To create the profile on the scraper blades I paint them with Dyechem then start using circle templates and rulers with a metal scribe to scratch the outline I want. Next come the files, round ones, triangular ones, flat mill files all work great. Especially the various sizes of round chainsaw files.

A little filing to the line then use an oilstone/waterstone/sandpaper-on-glass to smooth the faces, removing the filing burr. Done! The scraper blade is square on its sides, no complicated sharpening required. 

Another use is to create a square "tooth" cutter and then you can cut in grooves for stringing, such as you see in Federal style pieces. A slightly different type of scraper holder is used to help size the stringing to fit the groove. Those holders often have a fixed fence and a sliding fence that you set to the depth of the stringing. Then by pulling the stringing over little bit of flat scraper exposed between the two fences you can ease it to the exact width you need.

One more trick you can do with a scratch stock that a router can't do, it can cut the profile to a stopped line without the sort of curved entry/exit points that a spinning router bit would create. Clamp down some stop blocks and just scrape until you hit the stop. This is one way of creating a profile on a drawer front or leg that turns a right angle or transitions into a curve.


----------



## gal turner (Mar 3, 2010)

I've used many a scratch stock in my day, and yes they are the cat's pajamas. I like the fine detail one can produce& that it looks handmade...no screaming router. Good tool!


----------



## drasbell (Feb 6, 2009)

I my self have never used one but have known of their use, with this intro and info perhaps I should look into it..I can already see some uses for the tool already. thanks


----------



## rwyoung (Aug 3, 2008)

gal turner said:


> I've used many a scratch stock in my day, and yes they are the cat's pajamas. I like the fine detail one can produce& that it looks handmade...no screaming router. Good tool!

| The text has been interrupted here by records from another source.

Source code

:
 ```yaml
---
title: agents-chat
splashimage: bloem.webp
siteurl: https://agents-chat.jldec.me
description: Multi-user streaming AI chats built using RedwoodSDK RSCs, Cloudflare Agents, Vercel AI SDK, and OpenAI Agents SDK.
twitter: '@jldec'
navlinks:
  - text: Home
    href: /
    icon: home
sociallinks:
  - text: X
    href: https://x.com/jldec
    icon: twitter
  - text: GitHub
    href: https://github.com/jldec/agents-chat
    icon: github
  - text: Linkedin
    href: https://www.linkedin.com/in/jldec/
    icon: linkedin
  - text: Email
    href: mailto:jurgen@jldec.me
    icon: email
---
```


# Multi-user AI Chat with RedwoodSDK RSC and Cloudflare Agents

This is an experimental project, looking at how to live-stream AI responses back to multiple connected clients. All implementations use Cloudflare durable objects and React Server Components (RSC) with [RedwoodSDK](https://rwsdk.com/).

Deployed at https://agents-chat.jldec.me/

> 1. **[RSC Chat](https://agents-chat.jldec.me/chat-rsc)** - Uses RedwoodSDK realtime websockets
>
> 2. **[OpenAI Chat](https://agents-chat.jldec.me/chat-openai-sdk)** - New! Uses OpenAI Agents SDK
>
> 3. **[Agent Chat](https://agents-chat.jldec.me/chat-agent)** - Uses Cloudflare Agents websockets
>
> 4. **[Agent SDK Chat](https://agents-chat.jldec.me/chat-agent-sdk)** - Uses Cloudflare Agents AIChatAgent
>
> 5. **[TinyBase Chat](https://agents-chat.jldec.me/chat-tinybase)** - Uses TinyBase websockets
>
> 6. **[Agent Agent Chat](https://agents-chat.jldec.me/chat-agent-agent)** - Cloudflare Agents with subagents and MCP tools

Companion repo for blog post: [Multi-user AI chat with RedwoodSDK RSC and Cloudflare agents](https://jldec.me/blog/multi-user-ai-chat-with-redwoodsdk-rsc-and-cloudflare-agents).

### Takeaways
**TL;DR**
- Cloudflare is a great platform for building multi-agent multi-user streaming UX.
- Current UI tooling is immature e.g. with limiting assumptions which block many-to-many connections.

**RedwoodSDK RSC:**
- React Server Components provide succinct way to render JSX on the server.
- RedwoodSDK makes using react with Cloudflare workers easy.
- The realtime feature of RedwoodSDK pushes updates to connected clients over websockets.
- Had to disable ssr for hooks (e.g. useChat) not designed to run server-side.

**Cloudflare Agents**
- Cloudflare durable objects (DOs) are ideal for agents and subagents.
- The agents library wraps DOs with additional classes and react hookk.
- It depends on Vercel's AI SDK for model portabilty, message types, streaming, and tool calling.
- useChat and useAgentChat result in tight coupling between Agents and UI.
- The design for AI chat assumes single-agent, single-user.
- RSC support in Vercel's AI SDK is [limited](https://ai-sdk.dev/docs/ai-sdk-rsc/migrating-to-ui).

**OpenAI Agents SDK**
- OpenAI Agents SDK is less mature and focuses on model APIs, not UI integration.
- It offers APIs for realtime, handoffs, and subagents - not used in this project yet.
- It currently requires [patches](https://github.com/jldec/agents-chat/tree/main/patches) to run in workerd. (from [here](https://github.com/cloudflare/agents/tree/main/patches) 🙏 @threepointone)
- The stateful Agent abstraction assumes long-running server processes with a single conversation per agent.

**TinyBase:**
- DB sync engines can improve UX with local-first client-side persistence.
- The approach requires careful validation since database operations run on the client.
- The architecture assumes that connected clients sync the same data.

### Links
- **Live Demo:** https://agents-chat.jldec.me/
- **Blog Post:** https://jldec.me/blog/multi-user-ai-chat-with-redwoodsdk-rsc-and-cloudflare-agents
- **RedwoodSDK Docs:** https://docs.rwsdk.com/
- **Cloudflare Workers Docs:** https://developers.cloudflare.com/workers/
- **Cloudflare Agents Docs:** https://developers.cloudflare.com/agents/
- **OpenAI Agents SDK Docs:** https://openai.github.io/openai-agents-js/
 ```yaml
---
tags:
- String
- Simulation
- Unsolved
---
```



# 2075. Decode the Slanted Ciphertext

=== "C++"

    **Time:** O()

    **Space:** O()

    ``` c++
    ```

Easier to make the scratch stock than to fit pajamas on a cat. 

Another side benefit of the scratch stock is there is little to no sanding required on the finished profile. No chatter marks from a spinning bit/blade to remove. In some woods, a quick dab with denatured alcohol to soften the fibers for the last pass or two may be necessary. However woods like cherry, walnut and mahogany (even the faux mahoganies) take a scraped profile very well.


----------



## CanuckGal (Nov 26, 2008)

Great idea Rob! Much more economical then the ones from Lee Valley.


----------